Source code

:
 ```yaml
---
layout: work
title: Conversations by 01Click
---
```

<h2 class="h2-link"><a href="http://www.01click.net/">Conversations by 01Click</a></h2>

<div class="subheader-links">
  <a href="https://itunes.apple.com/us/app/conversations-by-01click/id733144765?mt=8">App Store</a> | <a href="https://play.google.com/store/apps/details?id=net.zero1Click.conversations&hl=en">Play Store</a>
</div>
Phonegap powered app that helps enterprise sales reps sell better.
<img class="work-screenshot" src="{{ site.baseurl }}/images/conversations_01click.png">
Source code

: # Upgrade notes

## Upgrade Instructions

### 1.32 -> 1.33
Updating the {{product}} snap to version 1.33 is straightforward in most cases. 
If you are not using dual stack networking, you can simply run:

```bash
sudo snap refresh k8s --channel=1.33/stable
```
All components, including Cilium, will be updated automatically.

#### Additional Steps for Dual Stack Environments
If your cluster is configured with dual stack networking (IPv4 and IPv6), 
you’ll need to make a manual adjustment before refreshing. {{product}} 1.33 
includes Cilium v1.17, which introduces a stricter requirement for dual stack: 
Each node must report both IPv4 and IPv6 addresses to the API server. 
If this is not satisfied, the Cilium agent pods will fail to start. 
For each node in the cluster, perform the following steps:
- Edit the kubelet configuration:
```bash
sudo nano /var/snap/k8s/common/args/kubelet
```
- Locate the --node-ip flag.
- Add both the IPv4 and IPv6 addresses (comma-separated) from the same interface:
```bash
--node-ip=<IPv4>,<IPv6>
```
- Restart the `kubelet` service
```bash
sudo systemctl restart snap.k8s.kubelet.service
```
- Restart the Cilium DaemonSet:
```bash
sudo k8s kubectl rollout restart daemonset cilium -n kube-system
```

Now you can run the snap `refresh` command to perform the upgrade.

[TO DO]
From the first line of the listing above to the line that contains "Each node must", inclusive, restate every line word for word. Nothing else belongs in the answer.

[ANSWER TO THE PROBLEM]
Source code

:
 ```yaml
---
layout: work
title: Conversations by 01Click
---
```

<h2 class="h2-link"><a href="http://www.01click.net/">Conversations by 01Click</a></h2>

<div class="subheader-links">
  <a href="https://itunes.apple.com/us/app/conversations-by-01click/id733144765?mt=8">App Store</a> | <a href="https://play.google.com/store/apps/details?id=net.zero1Click.conversations&hl=en">Play Store</a>
</div>
Phonegap powered app that helps enterprise sales reps sell better.
<img class="work-screenshot" src="{{ site.baseurl }}/images/conversations_01click.png">
Source code

: # Upgrade notes

## Upgrade Instructions

### 1.32 -> 1.33
Updating the {{product}} snap to version 1.33 is straightforward in most cases. 
If you are not using dual stack networking, you can simply run:

```bash
sudo snap refresh k8s --channel=1.33/stable
```
All components, including Cilium, will be updated automatically.

#### Additional Steps for Dual Stack Environments
If your cluster is configured with dual stack networking (IPv4 and IPv6), 
you’ll need to make a manual adjustment before refreshing. {{product}} 1.33 
includes Cilium v1.17, which introduces a stricter requirement for dual stack: 
Each node must report both IPv4 and IPv6 addresses to the API server. 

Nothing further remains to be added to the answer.